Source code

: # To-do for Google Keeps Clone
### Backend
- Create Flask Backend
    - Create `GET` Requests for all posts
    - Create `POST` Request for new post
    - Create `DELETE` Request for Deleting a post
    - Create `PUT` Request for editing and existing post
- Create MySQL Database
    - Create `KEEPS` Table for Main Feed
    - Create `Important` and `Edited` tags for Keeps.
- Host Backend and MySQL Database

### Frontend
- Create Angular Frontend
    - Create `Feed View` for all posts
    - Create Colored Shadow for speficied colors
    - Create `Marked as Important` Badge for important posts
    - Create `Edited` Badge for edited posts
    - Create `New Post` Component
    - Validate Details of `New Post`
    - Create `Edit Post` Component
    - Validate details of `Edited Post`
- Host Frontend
------------------------------------------------------------------------
● **Work task**: Word for word, copy every entry.

● **Output of the task**:
Source code

: # To-do for Google Keeps Clone
### Backend
- Create Flask Backend
    - Create `GET` Requests for all posts
    - Create `POST` Request for new post
    - Create `DELETE` Request for Deleting a post
    - Create `PUT` Request for editing and existing post
- Create MySQL Database
    - Create `KEEPS` Table for Main Feed
    - Create `Important` and `Edited` tags for Keeps.
- Host Backend and MySQL Database

### Frontend
- Create Angular Frontend
    - Create `Feed View` for all posts
    - Create Colored Shadow for speficied colors
    - Create `Marked as Important` Badge for important posts
    - Create `Edited` Badge for edited posts
    - Create `New Post` Component
    - Validate Details of `New Post`
    - Create `Edit Post` Component
    - Validate details of `Edited Post`
- Host Frontend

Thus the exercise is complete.